Preparation and tribological properties of dual-coated CuO nanoparticles as water based lubricant additives

Adding nanoparticles in water-based lubricant is an effective method to improve the tribological properties of water-based lubricant. However, the use of water-based lubricant is limited because of the poor dispersion stability of nanoparticles in water. In this paper, CuO nanoparticles were synthesized by homogeneous precipitation method and then dual-coated with sodium oleate and alkylphenol polyoxyethylene ether in sequence in order to be dispersed stably in water. The samples were characterized via X-ray diffraction, Fourier transform infrared spectra and Transmission electron microscopy. The dispersion stability was researched by the standing for 3 months, centrifuging experiments with high-speed and zeta potential of nano-CuO in water.
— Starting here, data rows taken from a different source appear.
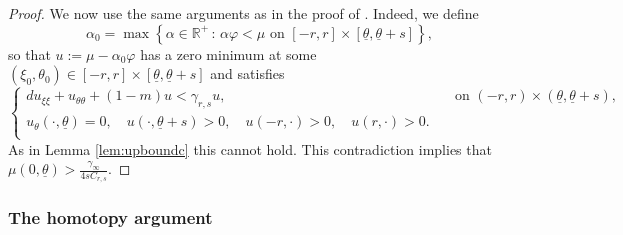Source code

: \documentclass[11pt]{article}    %
\newcommand{\R}{\mathbb{R}}
\begin{document}
\begin{proof}
We now use the same arguments as in the proof of . Indeed, we define
\begin{equation*}
\alpha_0 = \max \left\lbrace \alpha \in \R^+ \, : \, \alpha \varphi < \mu \text{ on } [-r,r] \times [\underline\theta, \underline\theta + s]  \right\rbrace,
\end{equation*}
so that $u:= \mu - \alpha_0 \varphi$ has a zero minimum at some $(\xi_0,\theta_0) \in [-r,r] \times [\underline\theta, \underline\theta + s]$ and satisfies 
\begin{equation*}
\begin{cases}
d u_{\xi\xi} + u_{\theta\theta} + (1-m) u  < \gamma_{r,s} u,& \quad \text{on } (-r,r) \times (\underline\theta, \underline\theta + s),\\
u_\theta (\cdot,\underline\theta) = 0, \quad u(\cdot,\underline\theta + s) > 0, \quad u(-r,\cdot) > 0, \quad u(r,\cdot)  > 0. \\
\end{cases}
\end{equation*}
As in Lemma \ref{lem:upboundc} this cannot hold. This contradiction implies that $\mu(0,\underline\theta) > \frac{\gamma_\infty}{4 s C_{r,s}}$.

\end{proof}


\subsubsection{The homotopy argument}\label{sec:homotopy}
\end{document}
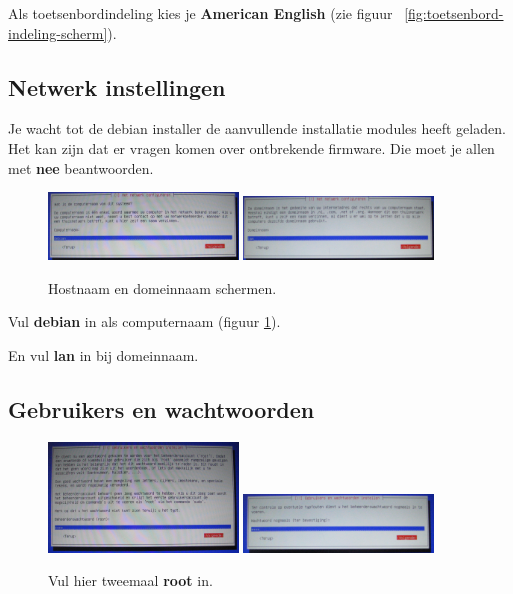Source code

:\documentclass[12pt,a4paper]{article}
\begin{document}
Als toetsenbordindeling kies je \textbf{American English} (zie figuur ~\ref{fig:toetsenbord-indeling-scherm}).


\subsection{Netwerk instellingen}
Je wacht tot de debian installer de aanvullende installatie modules heeft geladen. Het kan zijn dat er vragen komen over ontbrekende firmware. Die moet je allen met \textbf{nee} beantwoorden.

\begin{figure}[H]
\centering
\includegraphics[width=0.45\textwidth]{computernaam-scherm}
\includegraphics[width=0.45\textwidth]{domeinnaam-scherm}
\caption{Hostnaam en domeinnaam schermen.}
\label{fig:computernaam-scherm}
\end{figure}

Vul \textbf{debian} in als computernaam (figuur \ref{fig:computernaam-scherm}).

En vul \textbf{lan} in bij domeinnaam.


\subsection{Gebruikers en wachtwoorden}

\begin{figure}[H]
\centering
\includegraphics[width=0.45\textwidth]{root-wachtwoord-scherm}
\includegraphics[width=0.45\textwidth]{root-wachtwoord-bevestiging}
\caption{Vul hier tweemaal \textbf{root} in.}
\label{fig:root-wachtwoord-scherm}
\end{figure}
\end{document}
The tribological properties of the dual-coated nano-CuO as water based lubricant additives were evaluated with an MSR-10D four-ball tribotester and scanning electron microscope was used to analyze the worn surface. The results show that the dispersion stability of CuO nanoparticles in deionized water can be enhanced obviously by surface dual-coating process, and the surface-modified CuO nanoparticles can remarkably improve the anti-friction and anti-wear abilities of deionized water. Compared with the deionized water, the friction coefficient and the wear scar diameter of the deionized water added dual-coated CuO nanoparticles are significantly reduced, and the dual-coated CuO nanoparticles in the deionized water has an optimum concentration in order to obtain the excellent tribological properties under a certain load. Meanwhile, the optimal additive concentration of dual-coated CuO nanoparticles enhances with the increase of the applied load which contributes to the separation of nanoparticles between rough surfaces.